=== Records for this exercise ===

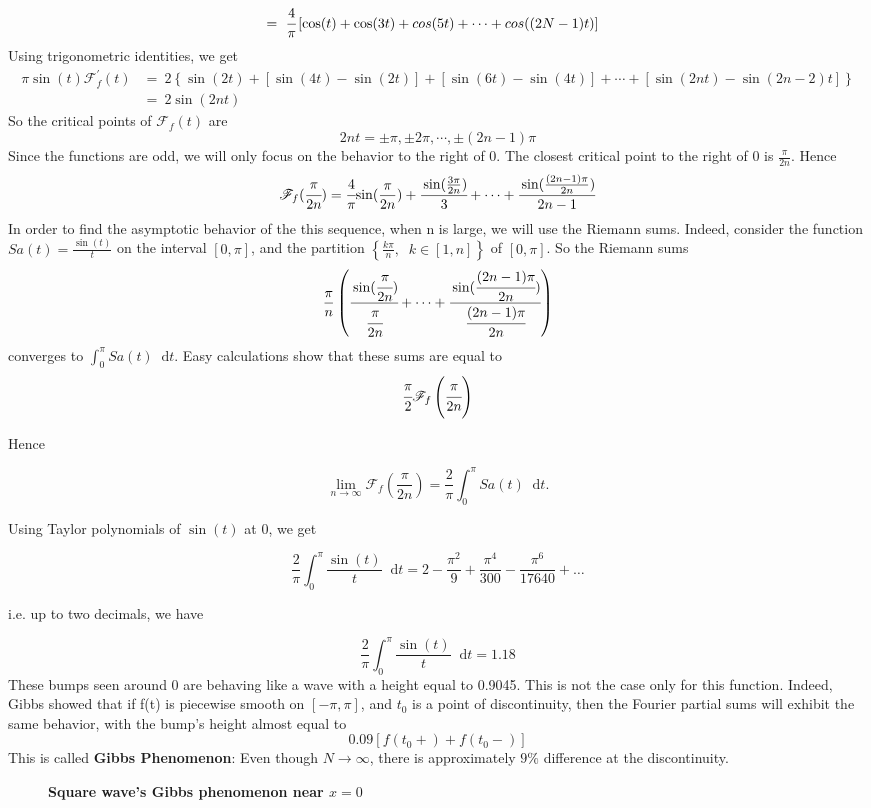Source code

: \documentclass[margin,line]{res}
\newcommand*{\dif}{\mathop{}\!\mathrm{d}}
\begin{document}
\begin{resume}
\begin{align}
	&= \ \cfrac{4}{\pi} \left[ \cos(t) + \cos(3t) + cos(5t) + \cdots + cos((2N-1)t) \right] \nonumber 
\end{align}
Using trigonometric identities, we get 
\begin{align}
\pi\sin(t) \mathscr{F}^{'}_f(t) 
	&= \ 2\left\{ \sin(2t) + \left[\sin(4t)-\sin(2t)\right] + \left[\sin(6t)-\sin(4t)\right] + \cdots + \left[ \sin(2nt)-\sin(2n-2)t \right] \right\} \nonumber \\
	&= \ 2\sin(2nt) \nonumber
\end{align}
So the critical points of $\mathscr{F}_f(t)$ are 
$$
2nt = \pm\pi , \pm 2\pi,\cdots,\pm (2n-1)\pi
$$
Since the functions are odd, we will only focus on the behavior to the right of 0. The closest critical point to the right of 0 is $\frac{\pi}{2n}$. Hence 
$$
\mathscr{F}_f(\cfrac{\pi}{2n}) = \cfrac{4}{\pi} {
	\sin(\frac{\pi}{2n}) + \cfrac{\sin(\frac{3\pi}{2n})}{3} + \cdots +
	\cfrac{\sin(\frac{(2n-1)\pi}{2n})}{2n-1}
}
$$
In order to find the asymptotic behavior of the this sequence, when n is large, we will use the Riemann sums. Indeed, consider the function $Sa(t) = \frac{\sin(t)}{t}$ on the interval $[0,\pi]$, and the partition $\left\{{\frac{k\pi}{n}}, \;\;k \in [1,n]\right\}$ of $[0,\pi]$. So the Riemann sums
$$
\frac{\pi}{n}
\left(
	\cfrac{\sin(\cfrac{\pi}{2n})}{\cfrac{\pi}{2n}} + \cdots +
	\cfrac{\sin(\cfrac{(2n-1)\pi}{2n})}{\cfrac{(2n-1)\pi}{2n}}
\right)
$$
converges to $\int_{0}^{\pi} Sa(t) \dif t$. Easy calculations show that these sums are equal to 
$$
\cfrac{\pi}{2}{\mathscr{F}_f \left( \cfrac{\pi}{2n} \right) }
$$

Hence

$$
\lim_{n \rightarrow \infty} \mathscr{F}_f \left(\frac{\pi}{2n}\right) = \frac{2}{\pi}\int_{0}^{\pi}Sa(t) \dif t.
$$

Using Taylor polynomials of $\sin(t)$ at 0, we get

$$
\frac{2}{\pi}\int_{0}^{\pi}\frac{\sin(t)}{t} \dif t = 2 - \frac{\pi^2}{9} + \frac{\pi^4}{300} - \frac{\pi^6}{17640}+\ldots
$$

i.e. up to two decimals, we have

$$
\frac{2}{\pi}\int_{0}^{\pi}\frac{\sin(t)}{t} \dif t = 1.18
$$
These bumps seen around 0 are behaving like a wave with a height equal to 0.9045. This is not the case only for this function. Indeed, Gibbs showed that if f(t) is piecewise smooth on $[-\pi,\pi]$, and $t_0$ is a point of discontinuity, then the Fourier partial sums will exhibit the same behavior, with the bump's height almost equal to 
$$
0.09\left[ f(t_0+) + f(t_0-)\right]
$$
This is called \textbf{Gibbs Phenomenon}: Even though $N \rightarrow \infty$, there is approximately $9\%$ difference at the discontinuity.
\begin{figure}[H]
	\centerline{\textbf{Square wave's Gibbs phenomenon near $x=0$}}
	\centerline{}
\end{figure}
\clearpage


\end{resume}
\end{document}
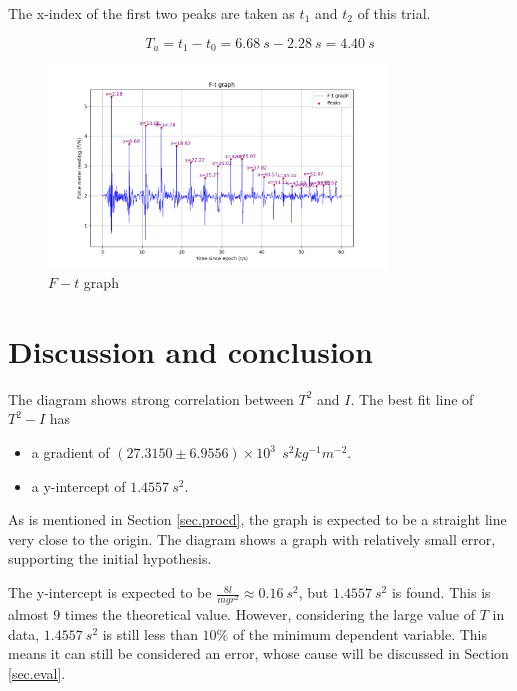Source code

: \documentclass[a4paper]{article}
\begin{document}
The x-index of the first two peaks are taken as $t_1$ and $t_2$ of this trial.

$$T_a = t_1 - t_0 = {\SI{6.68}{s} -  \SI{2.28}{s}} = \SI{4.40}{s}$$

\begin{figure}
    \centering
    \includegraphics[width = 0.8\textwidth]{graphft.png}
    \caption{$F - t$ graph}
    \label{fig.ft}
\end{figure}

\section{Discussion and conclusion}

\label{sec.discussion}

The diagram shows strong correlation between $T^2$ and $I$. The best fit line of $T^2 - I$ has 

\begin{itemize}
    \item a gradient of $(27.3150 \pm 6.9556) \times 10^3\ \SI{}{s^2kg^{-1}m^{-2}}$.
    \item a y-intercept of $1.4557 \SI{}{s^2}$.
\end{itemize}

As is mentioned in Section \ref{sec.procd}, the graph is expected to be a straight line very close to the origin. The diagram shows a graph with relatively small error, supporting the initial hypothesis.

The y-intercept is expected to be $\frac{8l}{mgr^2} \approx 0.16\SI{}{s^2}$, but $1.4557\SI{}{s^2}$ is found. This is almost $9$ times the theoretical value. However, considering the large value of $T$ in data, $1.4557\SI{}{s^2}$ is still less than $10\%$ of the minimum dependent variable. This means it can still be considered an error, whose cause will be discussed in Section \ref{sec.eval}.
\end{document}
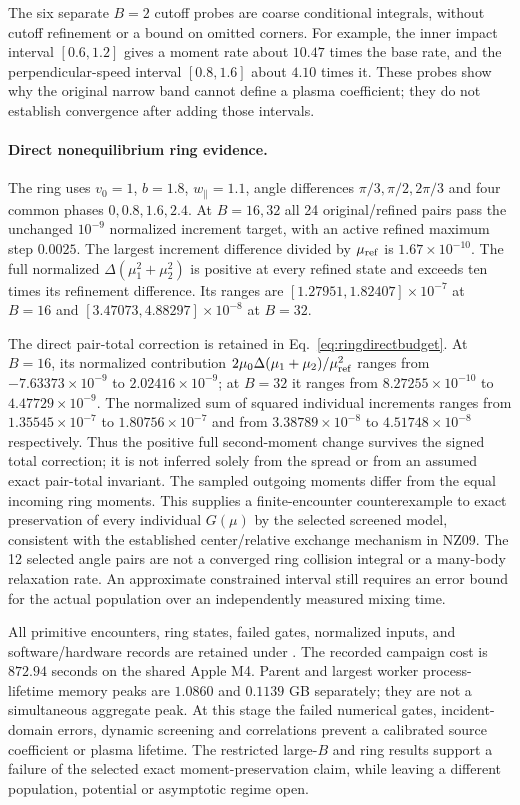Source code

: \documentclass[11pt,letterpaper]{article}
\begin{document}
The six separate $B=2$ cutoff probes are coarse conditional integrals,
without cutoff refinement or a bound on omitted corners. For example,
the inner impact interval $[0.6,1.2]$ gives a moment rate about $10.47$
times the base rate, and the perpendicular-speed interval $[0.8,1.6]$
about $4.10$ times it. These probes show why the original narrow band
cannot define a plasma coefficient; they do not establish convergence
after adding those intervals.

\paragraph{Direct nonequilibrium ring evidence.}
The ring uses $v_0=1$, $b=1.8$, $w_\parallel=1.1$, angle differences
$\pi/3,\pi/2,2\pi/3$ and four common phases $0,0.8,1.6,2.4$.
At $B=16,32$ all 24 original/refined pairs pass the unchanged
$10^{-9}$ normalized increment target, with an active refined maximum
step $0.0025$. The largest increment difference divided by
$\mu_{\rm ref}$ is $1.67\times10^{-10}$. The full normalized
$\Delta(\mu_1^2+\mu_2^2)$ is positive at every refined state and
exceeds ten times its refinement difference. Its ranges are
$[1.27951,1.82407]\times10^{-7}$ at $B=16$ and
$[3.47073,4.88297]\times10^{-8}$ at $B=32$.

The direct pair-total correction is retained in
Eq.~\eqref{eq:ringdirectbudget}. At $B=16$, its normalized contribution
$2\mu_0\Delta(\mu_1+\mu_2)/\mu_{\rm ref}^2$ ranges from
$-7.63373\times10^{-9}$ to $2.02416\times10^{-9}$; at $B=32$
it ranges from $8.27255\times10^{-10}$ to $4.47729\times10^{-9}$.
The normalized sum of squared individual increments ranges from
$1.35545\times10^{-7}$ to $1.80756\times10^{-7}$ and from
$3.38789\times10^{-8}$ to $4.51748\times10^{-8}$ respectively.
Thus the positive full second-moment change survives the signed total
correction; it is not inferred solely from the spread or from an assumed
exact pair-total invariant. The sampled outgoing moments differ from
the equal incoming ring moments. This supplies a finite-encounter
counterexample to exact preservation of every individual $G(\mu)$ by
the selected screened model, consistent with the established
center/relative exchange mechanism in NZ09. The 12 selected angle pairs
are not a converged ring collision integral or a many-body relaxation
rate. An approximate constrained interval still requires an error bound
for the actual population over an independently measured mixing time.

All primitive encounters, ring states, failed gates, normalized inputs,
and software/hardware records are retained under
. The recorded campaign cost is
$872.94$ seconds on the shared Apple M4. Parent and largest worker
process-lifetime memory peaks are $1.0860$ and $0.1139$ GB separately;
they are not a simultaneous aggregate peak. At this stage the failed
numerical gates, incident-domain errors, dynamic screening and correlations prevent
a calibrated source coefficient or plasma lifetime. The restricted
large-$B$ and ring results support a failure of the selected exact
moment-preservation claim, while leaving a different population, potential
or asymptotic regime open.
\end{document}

===

## What to do
Every entry, exactly as written: transcribe it, passing over any pictures.

## Expected output
Source code

: \documentclass[margin,line]{res}
\newcommand*{\dif}{\mathop{}\!\mathrm{d}}
\begin{document}
\begin{resume}
\begin{align}
	&= \ \cfrac{4}{\pi} \left[ \cos(t) + \cos(3t) + cos(5t) + \cdots + cos((2N-1)t) \right] \nonumber 
\end{align}
Using trigonometric identities, we get 
\begin{align}
\pi\sin(t) \mathscr{F}^{'}_f(t) 
	&= \ 2\left\{ \sin(2t) + \left[\sin(4t)-\sin(2t)\right] + \left[\sin(6t)-\sin(4t)\right] + \cdots + \left[ \sin(2nt)-\sin(2n-2)t \right] \right\} \nonumber \\
	&= \ 2\sin(2nt) \nonumber
\end{align}
So the critical points of $\mathscr{F}_f(t)$ are 
$$
2nt = \pm\pi , \pm 2\pi,\cdots,\pm (2n-1)\pi
$$
Since the functions are odd, we will only focus on the behavior to the right of 0. The closest critical point to the right of 0 is $\frac{\pi}{2n}$. Hence 
$$
\mathscr{F}_f(\cfrac{\pi}{2n}) = \cfrac{4}{\pi} {
	\sin(\frac{\pi}{2n}) + \cfrac{\sin(\frac{3\pi}{2n})}{3} + \cdots +
	\cfrac{\sin(\frac{(2n-1)\pi}{2n})}{2n-1}
}
$$
In order to find the asymptotic behavior of the this sequence, when n is large, we will use the Riemann sums. Indeed, consider the function $Sa(t) = \frac{\sin(t)}{t}$ on the interval $[0,\pi]$, and the partition $\left\{{\frac{k\pi}{n}}, \;\;k \in [1,n]\right\}$ of $[0,\pi]$. So the Riemann sums
$$
\frac{\pi}{n}
\left(
	\cfrac{\sin(\cfrac{\pi}{2n})}{\cfrac{\pi}{2n}} + \cdots +
	\cfrac{\sin(\cfrac{(2n-1)\pi}{2n})}{\cfrac{(2n-1)\pi}{2n}}
\right)
$$
converges to $\int_{0}^{\pi} Sa(t) \dif t$. Easy calculations show that these sums are equal to 
$$
\cfrac{\pi}{2}{\mathscr{F}_f \left( \cfrac{\pi}{2n} \right) }
$$

Hence

$$
\lim_{n \rightarrow \infty} \mathscr{F}_f \left(\frac{\pi}{2n}\right) = \frac{2}{\pi}\int_{0}^{\pi}Sa(t) \dif t.
$$

Using Taylor polynomials of $\sin(t)$ at 0, we get

$$
\frac{2}{\pi}\int_{0}^{\pi}\frac{\sin(t)}{t} \dif t = 2 - \frac{\pi^2}{9} + \frac{\pi^4}{300} - \frac{\pi^6}{17640}+\ldots
$$

i.e. up to two decimals, we have

$$
\frac{2}{\pi}\int_{0}^{\pi}\frac{\sin(t)}{t} \dif t = 1.18
$$
These bumps seen around 0 are behaving like a wave with a height equal to 0.9045. This is not the case only for this function. Indeed, Gibbs showed that if f(t) is piecewise smooth on $[-\pi,\pi]$, and $t_0$ is a point of discontinuity, then the Fourier partial sums will exhibit the same behavior, with the bump's height almost equal to 
$$
0.09\left[ f(t_0+) + f(t_0-)\right]
$$
This is called \textbf{Gibbs Phenomenon}: Even though $N \rightarrow \infty$, there is approximately $9\%$ difference at the discontinuity.
\begin{figure}[H]
	\centerline{\textbf{Square wave's Gibbs phenomenon near $x=0$}}
	\centerline{}
\end{figure}
\clearpage


\end{resume}
\end{document}
Source code

: \documentclass[a4paper]{article}
\begin{document}
The x-index of the first two peaks are taken as $t_1$ and $t_2$ of this trial.

$$T_a = t_1 - t_0 = {\SI{6.68}{s} -  \SI{2.28}{s}} = \SI{4.40}{s}$$

\begin{figure}
    \centering
    \includegraphics[width = 0.8\textwidth]{graphft.png}
    \caption{$F - t$ graph}
    \label{fig.ft}
\end{figure}

\section{Discussion and conclusion}

\label{sec.discussion}

The diagram shows strong correlation between $T^2$ and $I$. The best fit line of $T^2 - I$ has 

\begin{itemize}
    \item a gradient of $(27.3150 \pm 6.9556) \times 10^3\ \SI{}{s^2kg^{-1}m^{-2}}$.
    \item a y-intercept of $1.4557 \SI{}{s^2}$.
\end{itemize}

As is mentioned in Section \ref{sec.procd}, the graph is expected to be a straight line very close to the origin. The diagram shows a graph with relatively small error, supporting the initial hypothesis.

The y-intercept is expected to be $\frac{8l}{mgr^2} \approx 0.16\SI{}{s^2}$, but $1.4557\SI{}{s^2}$ is found. This is almost $9$ times the theoretical value. However, considering the large value of $T$ in data, $1.4557\SI{}{s^2}$ is still less than $10\%$ of the minimum dependent variable. This means it can still be considered an error, whose cause will be discussed in Section \ref{sec.eval}.
\end{document}
Source code

: \documentclass[11pt,letterpaper]{article}
\begin{document}
The six separate $B=2$ cutoff probes are coarse conditional integrals,
without cutoff refinement or a bound on omitted corners. For example,
the inner impact interval $[0.6,1.2]$ gives a moment rate about $10.47$
times the base rate, and the perpendicular-speed interval $[0.8,1.6]$
about $4.10$ times it. These probes show why the original narrow band
cannot define a plasma coefficient; they do not establish convergence
after adding those intervals.

\paragraph{Direct nonequilibrium ring evidence.}
The ring uses $v_0=1$, $b=1.8$, $w_\parallel=1.1$, angle differences
$\pi/3,\pi/2,2\pi/3$ and four common phases $0,0.8,1.6,2.4$.
At $B=16,32$ all 24 original/refined pairs pass the unchanged
$10^{-9}$ normalized increment target, with an active refined maximum
step $0.0025$. The largest increment difference divided by
$\mu_{\rm ref}$ is $1.67\times10^{-10}$. The full normalized
$\Delta(\mu_1^2+\mu_2^2)$ is positive at every refined state and
exceeds ten times its refinement difference. Its ranges are
$[1.27951,1.82407]\times10^{-7}$ at $B=16$ and
$[3.47073,4.88297]\times10^{-8}$ at $B=32$.

The direct pair-total correction is retained in
Eq.~\eqref{eq:ringdirectbudget}. At $B=16$, its normalized contribution
$2\mu_0\Delta(\mu_1+\mu_2)/\mu_{\rm ref}^2$ ranges from
$-7.63373\times10^{-9}$ to $2.02416\times10^{-9}$; at $B=32$
it ranges from $8.27255\times10^{-10}$ to $4.47729\times10^{-9}$.
The normalized sum of squared individual increments ranges from
$1.35545\times10^{-7}$ to $1.80756\times10^{-7}$ and from
$3.38789\times10^{-8}$ to $4.51748\times10^{-8}$ respectively.
Thus the positive full second-moment change survives the signed total
correction; it is not inferred solely from the spread or from an assumed
exact pair-total invariant. The sampled outgoing moments differ from
the equal incoming ring moments. This supplies a finite-encounter
counterexample to exact preservation of every individual $G(\mu)$ by
the selected screened model, consistent with the established
center/relative exchange mechanism in NZ09. The 12 selected angle pairs
are not a converged ring collision integral or a many-body relaxation
rate. An approximate constrained interval still requires an error bound
for the actual population over an independently measured mixing time.

All primitive encounters, ring states, failed gates, normalized inputs,
and software/hardware records are retained under
. The recorded campaign cost is
$872.94$ seconds on the shared Apple M4. Parent and largest worker
process-lifetime memory peaks are $1.0860$ and $0.1139$ GB separately;
they are not a simultaneous aggregate peak. At this stage the failed
numerical gates, incident-domain errors, dynamic screening and correlations prevent
a calibrated source coefficient or plasma lifetime. The restricted
large-$B$ and ring results support a failure of the selected exact
moment-preservation claim, while leaving a different population, potential
or asymptotic regime open.
\end{document}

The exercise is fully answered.